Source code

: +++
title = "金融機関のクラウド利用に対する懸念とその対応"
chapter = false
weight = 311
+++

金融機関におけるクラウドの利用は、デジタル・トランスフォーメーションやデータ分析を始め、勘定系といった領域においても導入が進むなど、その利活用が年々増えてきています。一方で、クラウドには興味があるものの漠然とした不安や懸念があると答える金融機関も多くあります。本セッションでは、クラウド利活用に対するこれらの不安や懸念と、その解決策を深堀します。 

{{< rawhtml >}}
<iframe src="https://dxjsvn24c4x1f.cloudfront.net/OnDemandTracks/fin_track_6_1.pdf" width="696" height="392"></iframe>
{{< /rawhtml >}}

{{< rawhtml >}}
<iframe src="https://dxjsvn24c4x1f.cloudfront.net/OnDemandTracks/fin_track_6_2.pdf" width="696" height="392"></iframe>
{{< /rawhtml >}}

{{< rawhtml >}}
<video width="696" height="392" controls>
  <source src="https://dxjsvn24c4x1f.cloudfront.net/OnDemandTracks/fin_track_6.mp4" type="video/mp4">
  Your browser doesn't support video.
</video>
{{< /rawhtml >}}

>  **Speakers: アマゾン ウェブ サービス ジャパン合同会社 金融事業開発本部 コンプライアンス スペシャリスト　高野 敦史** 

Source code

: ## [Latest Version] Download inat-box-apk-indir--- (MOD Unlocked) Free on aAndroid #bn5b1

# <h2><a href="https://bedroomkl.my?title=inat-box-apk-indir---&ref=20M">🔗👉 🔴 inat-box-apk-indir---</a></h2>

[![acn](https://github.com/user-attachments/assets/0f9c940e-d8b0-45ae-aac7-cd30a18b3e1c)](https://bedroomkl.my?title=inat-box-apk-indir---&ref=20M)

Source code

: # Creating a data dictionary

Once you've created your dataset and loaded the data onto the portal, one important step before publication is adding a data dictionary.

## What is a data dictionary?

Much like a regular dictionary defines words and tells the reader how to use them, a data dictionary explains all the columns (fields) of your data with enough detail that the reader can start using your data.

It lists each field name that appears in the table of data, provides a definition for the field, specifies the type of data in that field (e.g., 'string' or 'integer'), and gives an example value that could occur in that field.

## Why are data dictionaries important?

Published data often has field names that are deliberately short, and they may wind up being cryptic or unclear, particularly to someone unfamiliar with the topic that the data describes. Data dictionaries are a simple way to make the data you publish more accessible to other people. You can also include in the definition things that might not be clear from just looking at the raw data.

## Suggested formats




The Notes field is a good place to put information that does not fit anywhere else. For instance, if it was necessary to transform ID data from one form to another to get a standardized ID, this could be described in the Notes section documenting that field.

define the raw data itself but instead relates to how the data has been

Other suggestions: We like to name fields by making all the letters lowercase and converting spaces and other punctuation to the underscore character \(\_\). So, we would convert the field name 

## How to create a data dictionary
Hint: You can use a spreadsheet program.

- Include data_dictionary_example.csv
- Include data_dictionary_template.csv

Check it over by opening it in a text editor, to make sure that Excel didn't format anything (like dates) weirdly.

> [Exercise]: All of the records above should be given again exactly as written.

> [Reply to the exercise]:
Source code

: +++
title = "金融機関のクラウド利用に対する懸念とその対応"
chapter = false
weight = 311
+++

金融機関におけるクラウドの利用は、デジタル・トランスフォーメーションやデータ分析を始め、勘定系といった領域においても導入が進むなど、その利活用が年々増えてきています。一方で、クラウドには興味があるものの漠然とした不安や懸念があると答える金融機関も多くあります。本セッションでは、クラウド利活用に対するこれらの不安や懸念と、その解決策を深堀します。 

{{< rawhtml >}}
<iframe src="https://dxjsvn24c4x1f.cloudfront.net/OnDemandTracks/fin_track_6_1.pdf" width="696" height="392"></iframe>
{{< /rawhtml >}}

{{< rawhtml >}}
<iframe src="https://dxjsvn24c4x1f.cloudfront.net/OnDemandTracks/fin_track_6_2.pdf" width="696" height="392"></iframe>
{{< /rawhtml >}}

{{< rawhtml >}}
<video width="696" height="392" controls>
  <source src="https://dxjsvn24c4x1f.cloudfront.net/OnDemandTracks/fin_track_6.mp4" type="video/mp4">
  Your browser doesn't support video.
</video>
{{< /rawhtml >}}

>  **Speakers: アマゾン ウェブ サービス ジャパン合同会社 金融事業開発本部 コンプライアンス スペシャリスト　高野 敦史** 

Source code

: ## [Latest Version] Download inat-box-apk-indir--- (MOD Unlocked) Free on aAndroid #bn5b1

# <h2><a href="https://bedroomkl.my?title=inat-box-apk-indir---&ref=20M">🔗👉 🔴 inat-box-apk-indir---</a></h2>

[![acn](https://github.com/user-attachments/assets/0f9c940e-d8b0-45ae-aac7-cd30a18b3e1c)](https://bedroomkl.my?title=inat-box-apk-indir---&ref=20M)

Source code

: # Creating a data dictionary

Once you've created your dataset and loaded the data onto the portal, one important step before publication is adding a data dictionary.

## What is a data dictionary?

Much like a regular dictionary defines words and tells the reader how to use them, a data dictionary explains all the columns (fields) of your data with enough detail that the reader can start using your data.

It lists each field name that appears in the table of data, provides a definition for the field, specifies the type of data in that field (e.g., 'string' or 'integer'), and gives an example value that could occur in that field.

## Why are data dictionaries important?

Published data often has field names that are deliberately short, and they may wind up being cryptic or unclear, particularly to someone unfamiliar with the topic that the data describes. Data dictionaries are a simple way to make the data you publish more accessible to other people. You can also include in the definition things that might not be clear from just looking at the raw data.

## Suggested formats




The Notes field is a good place to put information that does not fit anywhere else. For instance, if it was necessary to transform ID data from one form to another to get a standardized ID, this could be described in the Notes section documenting that field.

define the raw data itself but instead relates to how the data has been

Other suggestions: We like to name fields by making all the letters lowercase and converting spaces and other punctuation to the underscore character \(\_\). So, we would convert the field name 

## How to create a data dictionary
Hint: You can use a spreadsheet program.

- Include data_dictionary_example.csv
- Include data_dictionary_template.csv

Check it over by opening it in a text editor, to make sure that Excel didn't format anything (like dates) weirdly.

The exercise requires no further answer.